Saddam Hussein formally charged with the killing of Shia Muslims

Sunday, July 17, 2005

The Special Tribunal set up to try Saddam Hussein has made its first formal charge against him.

Saddam and three others have been charged with the killings in Dujail, the town in which the ex-president survived an assassination attempt in 1982. The charge is minor compared to other crimes Saddam is accused of committing; however he would still face the death penalty if he were to be convicted. The Tribunal is said to have picked this charge as it is one in which the investigation has progressed the most.

Many Iraqis would prefer a quick trial of the ex-president, and so the Special Tribunal has picked a charge they are confident they can convict on quickly. The date for the trial is set to be announced in the next few days. Iraqi law states that a trial can only begin 45 days after the charges have been made, and therefore the proceedings could start as early as September.

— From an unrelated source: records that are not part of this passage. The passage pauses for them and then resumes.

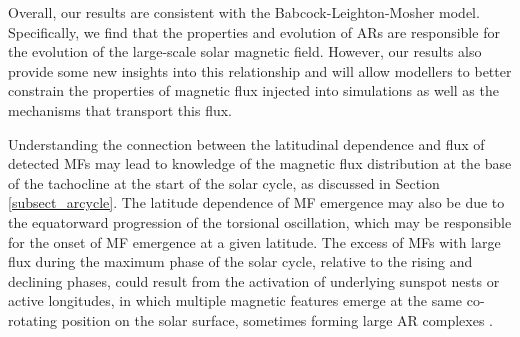 \documentclass[namedreferences]{solarphysics}
\begin{document}
\begin{article}
\begin{enumerate}





\end{enumerate}
Overall, our results are consistent with the Babcock-Leighton-Mosher model. Specifically, we find that the properties and evolution of ARs are responsible for the evolution of the large-scale solar magnetic field. However, our results also provide some new insights into this relationship and will allow modellers to better constrain the properties of magnetic flux injected into simulations as well as the mechanisms that transport this flux.

Understanding the connection between the latitudinal dependence and flux of detected MFs may lead to knowledge of the magnetic flux distribution at the base of the tachocline at the start of the solar cycle, as discussed in Section\,\ref{subsect_arcycle}. The latitude dependence of MF emergence may also be due to the equatorward progression of the torsional oscillation, which may be responsible for the onset of MF emergence at a given latitude. The excess of MFs with large flux during the maximum phase of the solar cycle, relative to the rising and declining phases, could result from the activation of underlying sunspot nests or active longitudes, in which multiple magnetic features emerge at the same co-rotating position on the solar surface, sometimes forming large AR complexes \citep{Gaizauskas:1983}.


\end{article}
\end{document}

Other than Saddam Hussein, his brother-in-law Barzan Ibrahim Al-Hassan, former vice-president Taha Yasin Ramadan and former top judge Awad Badar Al-Bender are also being charged in the Dujail case.

The Iraqi Government has said it plans to bring only 12 charges against the former leader, each of them carrying the death penalty, out of a possible 500 of which he is accused. The trial is expected to start as early as September.